De syncrétisme ? De pluralisme juridique ? De normes sociétales ? D’inspirations baroques...

affectant comme autant de tares la conception et la mise en œuvre du droit en Afrique ? Que de

commisérations n’a-t-on déversées sur un espace brutalement colonisé où se sont déployées toutes

les expérimentations idéologiques les plus déjantées et le plus hasardeuses selon des modalités que

nous n’aurions pu imaginer pour nous-mêmes ?

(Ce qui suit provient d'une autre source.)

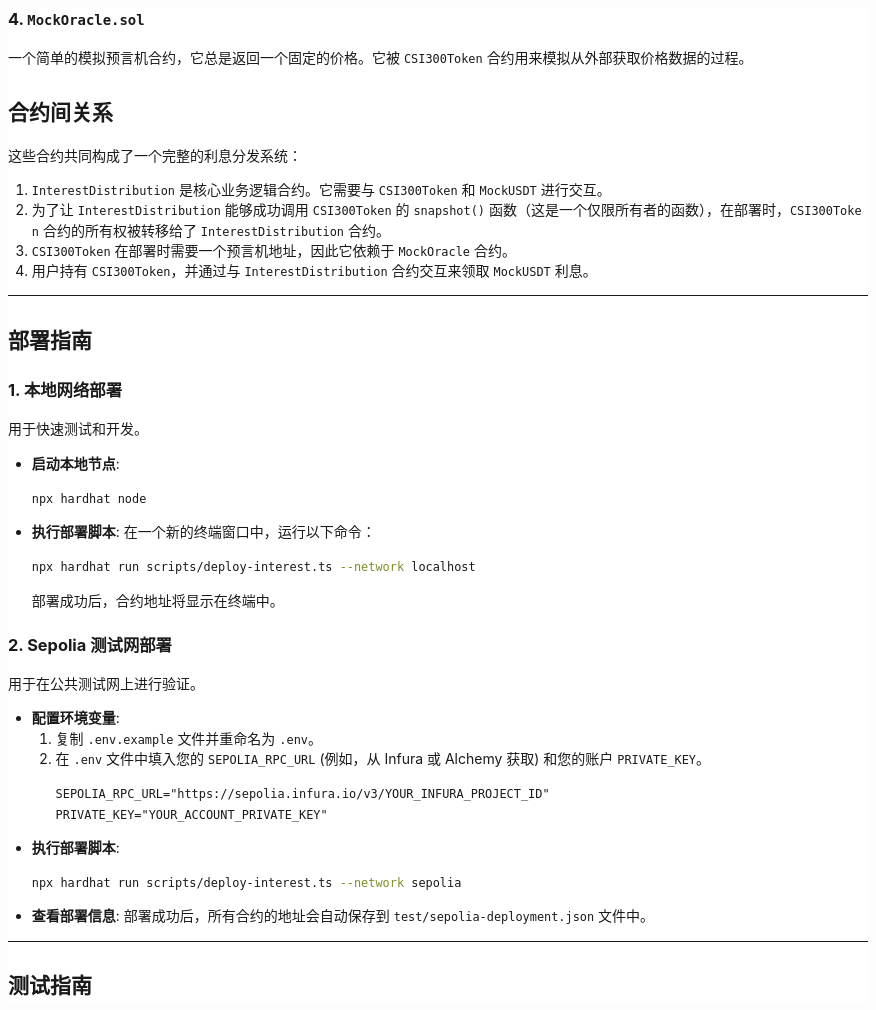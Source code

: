 ### 4. `MockOracle.sol`

一个简单的模拟预言机合约，它总是返回一个固定的价格。它被 `CSI300Token` 合约用来模拟从外部获取价格数据的过程。

## 合约间关系

这些合约共同构成了一个完整的利息分发系统：

1.  `InterestDistribution` 是核心业务逻辑合约。它需要与 `CSI300Token` 和 `MockUSDT` 进行交互。
2.  为了让 `InterestDistribution` 能够成功调用 `CSI300Token` 的 `snapshot()` 函数（这是一个仅限所有者的函数），在部署时，`CSI300Token` 合约的所有权被转移给了 `InterestDistribution` 合约。
3.  `CSI300Token` 在部署时需要一个预言机地址，因此它依赖于 `MockOracle` 合约。
4.  用户持有 `CSI300Token`，并通过与 `InterestDistribution` 合约交互来领取 `MockUSDT` 利息。

---

## 部署指南

### 1. 本地网络部署

用于快速测试和开发。

- **启动本地节点**:
  ```bash
  npx hardhat node
  ```
- **执行部署脚本**:
  在一个新的终端窗口中，运行以下命令：
  ```bash
  npx hardhat run scripts/deploy-interest.ts --network localhost
  ```
  部署成功后，合约地址将显示在终端中。

### 2. Sepolia 测试网部署

用于在公共测试网上进行验证。

- **配置环境变量**:
  1.  复制 `.env.example` 文件并重命名为 `.env`。
  2.  在 `.env` 文件中填入您的 `SEPOLIA_RPC_URL` (例如，从 Infura 或 Alchemy 获取) 和您的账户 `PRIVATE_KEY`。
      ```
      SEPOLIA_RPC_URL="https://sepolia.infura.io/v3/YOUR_INFURA_PROJECT_ID"
      PRIVATE_KEY="YOUR_ACCOUNT_PRIVATE_KEY"
      ```
- **执行部署脚本**:
  ```bash
  npx hardhat run scripts/deploy-interest.ts --network sepolia
  ```
- **查看部署信息**:
  部署成功后，所有合约的地址会自动保存到 `test/sepolia-deployment.json` 文件中。

---

## 测试指南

En occident, comme dans une usine fiévreuse et robotisée, les parlements, les bureaucraties des

exécutifs centralisés, déconcentrés ou décentralisés, les juridictions toujours plus nombreuses et plus

spécialisées, les experts et les arbitres, les corporations, le monde associatif, les réseaux sociaux…

produisent aujourd’hui sans relâche et réforment sans cesse un monceau de règles juridiques pour

assouvir l’appétit insatiable de normes d’une société inquiète.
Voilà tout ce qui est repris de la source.